* _What the exercise asks_: Show all lines of the entries in which the word "salauksen" is found.

* _Dataset_:
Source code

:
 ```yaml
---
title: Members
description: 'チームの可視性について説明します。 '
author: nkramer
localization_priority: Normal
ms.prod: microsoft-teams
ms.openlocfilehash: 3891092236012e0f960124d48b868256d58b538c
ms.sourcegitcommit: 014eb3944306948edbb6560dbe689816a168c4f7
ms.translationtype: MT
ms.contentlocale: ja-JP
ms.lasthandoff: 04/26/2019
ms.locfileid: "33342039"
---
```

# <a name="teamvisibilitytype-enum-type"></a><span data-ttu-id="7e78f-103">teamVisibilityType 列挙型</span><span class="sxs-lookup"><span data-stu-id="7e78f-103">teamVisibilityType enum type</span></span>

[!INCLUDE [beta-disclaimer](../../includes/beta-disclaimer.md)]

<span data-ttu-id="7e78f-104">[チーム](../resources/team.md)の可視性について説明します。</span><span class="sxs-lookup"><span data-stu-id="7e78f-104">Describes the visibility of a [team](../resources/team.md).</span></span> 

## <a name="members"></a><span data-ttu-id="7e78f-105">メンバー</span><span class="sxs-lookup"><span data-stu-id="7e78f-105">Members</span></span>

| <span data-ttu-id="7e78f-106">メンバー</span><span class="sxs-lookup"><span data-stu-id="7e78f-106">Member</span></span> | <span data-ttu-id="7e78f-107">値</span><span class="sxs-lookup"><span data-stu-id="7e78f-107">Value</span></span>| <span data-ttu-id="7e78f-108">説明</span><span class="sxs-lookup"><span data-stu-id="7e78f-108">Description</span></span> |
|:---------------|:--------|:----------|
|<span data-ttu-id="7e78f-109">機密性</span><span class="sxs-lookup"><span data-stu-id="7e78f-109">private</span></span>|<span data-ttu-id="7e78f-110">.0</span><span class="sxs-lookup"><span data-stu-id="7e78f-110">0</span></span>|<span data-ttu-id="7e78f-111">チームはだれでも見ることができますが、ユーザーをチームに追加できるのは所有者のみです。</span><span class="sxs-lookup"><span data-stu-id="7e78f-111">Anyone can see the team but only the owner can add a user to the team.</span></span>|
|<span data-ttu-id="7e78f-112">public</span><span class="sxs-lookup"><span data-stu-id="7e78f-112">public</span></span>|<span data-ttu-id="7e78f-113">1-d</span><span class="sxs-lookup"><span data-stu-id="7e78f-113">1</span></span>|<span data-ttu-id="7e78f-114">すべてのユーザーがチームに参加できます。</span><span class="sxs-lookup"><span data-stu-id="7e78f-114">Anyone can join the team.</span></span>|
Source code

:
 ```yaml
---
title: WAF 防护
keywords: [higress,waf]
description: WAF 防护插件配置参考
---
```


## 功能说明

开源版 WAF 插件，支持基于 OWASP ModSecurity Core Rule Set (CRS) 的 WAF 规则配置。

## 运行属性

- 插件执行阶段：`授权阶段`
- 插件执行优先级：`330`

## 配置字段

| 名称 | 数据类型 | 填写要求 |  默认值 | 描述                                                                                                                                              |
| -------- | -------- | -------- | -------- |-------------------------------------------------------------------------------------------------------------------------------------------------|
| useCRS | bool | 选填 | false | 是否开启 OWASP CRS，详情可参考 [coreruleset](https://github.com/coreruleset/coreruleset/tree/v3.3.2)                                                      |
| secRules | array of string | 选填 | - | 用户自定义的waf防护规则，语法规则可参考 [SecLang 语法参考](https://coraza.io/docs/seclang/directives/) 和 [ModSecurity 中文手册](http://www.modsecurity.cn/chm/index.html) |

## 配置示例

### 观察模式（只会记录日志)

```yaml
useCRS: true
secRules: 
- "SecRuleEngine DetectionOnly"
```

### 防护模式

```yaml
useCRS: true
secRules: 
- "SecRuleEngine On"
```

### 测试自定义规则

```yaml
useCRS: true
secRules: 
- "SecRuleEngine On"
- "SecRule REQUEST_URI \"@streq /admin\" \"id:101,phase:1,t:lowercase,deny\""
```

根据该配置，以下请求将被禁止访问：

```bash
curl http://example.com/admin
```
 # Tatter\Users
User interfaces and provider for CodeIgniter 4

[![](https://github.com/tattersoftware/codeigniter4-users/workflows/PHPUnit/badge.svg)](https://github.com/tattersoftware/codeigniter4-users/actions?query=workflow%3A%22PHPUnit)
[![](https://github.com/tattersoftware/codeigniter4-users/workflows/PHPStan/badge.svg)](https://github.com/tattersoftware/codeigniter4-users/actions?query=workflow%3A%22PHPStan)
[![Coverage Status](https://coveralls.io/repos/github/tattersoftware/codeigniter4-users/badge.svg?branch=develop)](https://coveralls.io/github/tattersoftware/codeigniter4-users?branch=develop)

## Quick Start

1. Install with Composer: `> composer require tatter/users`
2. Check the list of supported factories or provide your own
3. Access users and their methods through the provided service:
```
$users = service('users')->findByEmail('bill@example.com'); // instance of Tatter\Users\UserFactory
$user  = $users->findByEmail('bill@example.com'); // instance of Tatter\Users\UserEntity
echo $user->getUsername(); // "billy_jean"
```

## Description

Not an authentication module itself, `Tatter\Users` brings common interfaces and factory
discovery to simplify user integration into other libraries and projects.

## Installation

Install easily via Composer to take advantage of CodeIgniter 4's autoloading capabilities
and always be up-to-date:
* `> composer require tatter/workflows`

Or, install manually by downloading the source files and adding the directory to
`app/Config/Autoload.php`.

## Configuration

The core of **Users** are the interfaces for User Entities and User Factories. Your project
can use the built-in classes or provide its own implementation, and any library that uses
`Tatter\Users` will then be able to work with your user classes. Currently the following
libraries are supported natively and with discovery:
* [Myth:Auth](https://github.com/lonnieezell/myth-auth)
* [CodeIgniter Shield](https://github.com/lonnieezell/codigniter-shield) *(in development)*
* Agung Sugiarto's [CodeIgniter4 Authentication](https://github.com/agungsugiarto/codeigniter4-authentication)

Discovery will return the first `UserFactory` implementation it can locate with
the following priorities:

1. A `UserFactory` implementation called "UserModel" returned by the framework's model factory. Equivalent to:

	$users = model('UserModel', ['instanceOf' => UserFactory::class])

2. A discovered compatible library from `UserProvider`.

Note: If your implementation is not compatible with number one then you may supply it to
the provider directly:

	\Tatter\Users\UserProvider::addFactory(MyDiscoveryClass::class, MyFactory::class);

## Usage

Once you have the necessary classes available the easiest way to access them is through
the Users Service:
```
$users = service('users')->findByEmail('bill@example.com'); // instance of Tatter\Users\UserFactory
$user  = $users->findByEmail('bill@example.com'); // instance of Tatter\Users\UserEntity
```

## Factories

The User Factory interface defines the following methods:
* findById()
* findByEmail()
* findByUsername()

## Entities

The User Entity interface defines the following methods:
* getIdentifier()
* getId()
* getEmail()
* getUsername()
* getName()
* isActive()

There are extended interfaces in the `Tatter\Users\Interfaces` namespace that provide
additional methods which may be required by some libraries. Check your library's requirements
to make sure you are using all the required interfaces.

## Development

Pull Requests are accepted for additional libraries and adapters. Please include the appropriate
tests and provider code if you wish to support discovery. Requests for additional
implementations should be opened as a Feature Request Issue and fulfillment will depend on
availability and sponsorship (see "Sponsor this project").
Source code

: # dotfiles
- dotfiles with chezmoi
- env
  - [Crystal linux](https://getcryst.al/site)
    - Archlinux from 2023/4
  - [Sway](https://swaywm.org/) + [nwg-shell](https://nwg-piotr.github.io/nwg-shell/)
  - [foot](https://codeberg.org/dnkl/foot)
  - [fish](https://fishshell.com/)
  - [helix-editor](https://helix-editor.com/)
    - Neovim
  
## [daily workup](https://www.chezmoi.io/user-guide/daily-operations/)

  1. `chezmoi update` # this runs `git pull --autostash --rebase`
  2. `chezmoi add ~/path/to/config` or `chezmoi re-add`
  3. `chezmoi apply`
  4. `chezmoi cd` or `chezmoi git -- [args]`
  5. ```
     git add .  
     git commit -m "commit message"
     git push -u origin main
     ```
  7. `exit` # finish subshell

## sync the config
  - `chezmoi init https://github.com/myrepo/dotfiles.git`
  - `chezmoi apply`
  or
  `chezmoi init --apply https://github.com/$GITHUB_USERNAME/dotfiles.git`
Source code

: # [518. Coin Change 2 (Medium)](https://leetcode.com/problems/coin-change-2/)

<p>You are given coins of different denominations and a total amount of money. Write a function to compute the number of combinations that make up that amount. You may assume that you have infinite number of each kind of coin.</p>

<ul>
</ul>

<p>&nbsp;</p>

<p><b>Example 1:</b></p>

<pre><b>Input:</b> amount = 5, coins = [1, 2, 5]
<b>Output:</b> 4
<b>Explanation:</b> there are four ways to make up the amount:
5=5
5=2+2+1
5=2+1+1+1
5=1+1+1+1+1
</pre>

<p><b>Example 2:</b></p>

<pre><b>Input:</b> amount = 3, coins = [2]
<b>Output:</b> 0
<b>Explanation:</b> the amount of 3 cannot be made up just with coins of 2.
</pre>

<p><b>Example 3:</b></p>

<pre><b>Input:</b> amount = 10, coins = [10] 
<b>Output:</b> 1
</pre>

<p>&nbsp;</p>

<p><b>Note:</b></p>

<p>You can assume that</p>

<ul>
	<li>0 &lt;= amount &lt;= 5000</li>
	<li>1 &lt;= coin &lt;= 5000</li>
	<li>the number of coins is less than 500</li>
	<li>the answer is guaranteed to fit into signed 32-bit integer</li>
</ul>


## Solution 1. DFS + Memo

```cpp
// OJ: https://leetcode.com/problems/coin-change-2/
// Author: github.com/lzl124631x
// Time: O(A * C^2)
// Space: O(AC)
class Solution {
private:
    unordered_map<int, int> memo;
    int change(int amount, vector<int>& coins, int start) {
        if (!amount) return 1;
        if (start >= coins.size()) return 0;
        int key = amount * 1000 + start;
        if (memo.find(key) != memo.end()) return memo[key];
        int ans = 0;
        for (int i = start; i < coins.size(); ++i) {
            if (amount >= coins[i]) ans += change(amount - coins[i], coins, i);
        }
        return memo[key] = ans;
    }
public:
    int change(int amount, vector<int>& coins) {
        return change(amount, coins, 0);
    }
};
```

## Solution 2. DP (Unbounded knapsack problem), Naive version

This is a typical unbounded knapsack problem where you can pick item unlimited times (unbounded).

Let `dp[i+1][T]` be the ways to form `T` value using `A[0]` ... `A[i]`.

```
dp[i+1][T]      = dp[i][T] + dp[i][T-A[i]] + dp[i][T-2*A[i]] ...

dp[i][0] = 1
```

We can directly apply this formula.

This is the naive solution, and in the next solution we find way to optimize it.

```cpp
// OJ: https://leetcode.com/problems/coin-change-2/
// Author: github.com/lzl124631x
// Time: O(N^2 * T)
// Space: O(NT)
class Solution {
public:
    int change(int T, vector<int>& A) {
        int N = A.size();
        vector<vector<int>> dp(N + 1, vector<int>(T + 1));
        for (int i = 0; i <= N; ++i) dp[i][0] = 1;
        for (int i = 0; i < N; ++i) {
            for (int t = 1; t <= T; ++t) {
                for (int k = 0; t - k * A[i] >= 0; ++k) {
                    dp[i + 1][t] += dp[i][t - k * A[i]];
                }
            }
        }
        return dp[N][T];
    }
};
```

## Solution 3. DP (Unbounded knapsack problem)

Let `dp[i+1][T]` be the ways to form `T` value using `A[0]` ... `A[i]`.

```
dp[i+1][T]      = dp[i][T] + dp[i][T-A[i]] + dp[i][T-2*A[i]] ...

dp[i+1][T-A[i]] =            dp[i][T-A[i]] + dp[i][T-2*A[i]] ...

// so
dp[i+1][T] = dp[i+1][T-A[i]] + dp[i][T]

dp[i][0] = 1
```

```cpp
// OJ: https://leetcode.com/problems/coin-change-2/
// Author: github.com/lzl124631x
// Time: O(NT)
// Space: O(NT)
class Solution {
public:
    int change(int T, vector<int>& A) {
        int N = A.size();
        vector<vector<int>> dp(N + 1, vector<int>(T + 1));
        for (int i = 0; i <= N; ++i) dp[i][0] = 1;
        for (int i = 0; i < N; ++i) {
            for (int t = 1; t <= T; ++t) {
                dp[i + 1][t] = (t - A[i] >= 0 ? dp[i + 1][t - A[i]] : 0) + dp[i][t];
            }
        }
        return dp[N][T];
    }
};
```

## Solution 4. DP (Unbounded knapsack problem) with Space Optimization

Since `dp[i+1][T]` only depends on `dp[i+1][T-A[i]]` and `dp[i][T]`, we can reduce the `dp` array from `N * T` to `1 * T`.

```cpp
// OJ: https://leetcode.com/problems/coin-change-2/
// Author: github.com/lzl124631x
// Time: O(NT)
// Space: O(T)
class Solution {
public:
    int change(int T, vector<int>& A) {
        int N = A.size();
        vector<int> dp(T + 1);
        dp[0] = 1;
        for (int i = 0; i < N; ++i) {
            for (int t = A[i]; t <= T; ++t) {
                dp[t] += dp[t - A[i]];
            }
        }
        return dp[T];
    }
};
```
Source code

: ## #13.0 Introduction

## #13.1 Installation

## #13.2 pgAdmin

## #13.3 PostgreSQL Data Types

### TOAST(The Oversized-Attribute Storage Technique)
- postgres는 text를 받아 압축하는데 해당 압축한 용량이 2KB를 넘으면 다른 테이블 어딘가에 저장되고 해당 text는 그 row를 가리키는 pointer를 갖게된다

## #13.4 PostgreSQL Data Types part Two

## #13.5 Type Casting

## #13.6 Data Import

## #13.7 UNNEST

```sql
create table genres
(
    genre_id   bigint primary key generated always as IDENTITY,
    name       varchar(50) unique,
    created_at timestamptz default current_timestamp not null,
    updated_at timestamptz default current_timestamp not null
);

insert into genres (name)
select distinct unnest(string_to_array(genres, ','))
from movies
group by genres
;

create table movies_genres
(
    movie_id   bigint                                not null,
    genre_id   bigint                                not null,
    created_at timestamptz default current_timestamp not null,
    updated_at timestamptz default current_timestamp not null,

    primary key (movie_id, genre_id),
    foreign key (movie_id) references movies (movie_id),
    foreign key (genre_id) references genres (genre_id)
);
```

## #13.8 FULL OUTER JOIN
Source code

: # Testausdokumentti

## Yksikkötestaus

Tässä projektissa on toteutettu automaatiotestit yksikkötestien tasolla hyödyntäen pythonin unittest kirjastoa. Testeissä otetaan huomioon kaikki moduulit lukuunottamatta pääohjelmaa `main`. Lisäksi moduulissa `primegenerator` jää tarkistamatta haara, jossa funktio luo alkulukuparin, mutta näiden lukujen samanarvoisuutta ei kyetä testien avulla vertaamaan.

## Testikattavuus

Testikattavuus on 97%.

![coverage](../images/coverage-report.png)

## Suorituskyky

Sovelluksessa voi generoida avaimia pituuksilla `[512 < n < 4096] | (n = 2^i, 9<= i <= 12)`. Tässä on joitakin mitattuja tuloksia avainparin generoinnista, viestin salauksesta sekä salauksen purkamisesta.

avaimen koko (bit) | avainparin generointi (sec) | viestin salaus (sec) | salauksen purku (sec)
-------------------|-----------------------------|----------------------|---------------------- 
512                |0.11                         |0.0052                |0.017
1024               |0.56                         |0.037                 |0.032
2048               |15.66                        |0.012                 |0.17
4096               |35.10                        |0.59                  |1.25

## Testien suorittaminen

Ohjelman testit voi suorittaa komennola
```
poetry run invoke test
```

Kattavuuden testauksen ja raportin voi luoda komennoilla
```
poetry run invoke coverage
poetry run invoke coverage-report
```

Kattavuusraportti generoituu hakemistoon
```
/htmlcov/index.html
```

* _Answer box_:
Sovelluksessa voi generoida avaimia pituuksilla `[512 < n < 4096] | (n = 2^i, 9<= i <= 12)`. Tässä on joitakin mitattuja tuloksia avainparin generoinnista, viestin salauksesta sekä salauksen purkamisesta.
avaimen koko (bit) | avainparin generointi (sec) | viestin salaus (sec) | salauksen purku (sec)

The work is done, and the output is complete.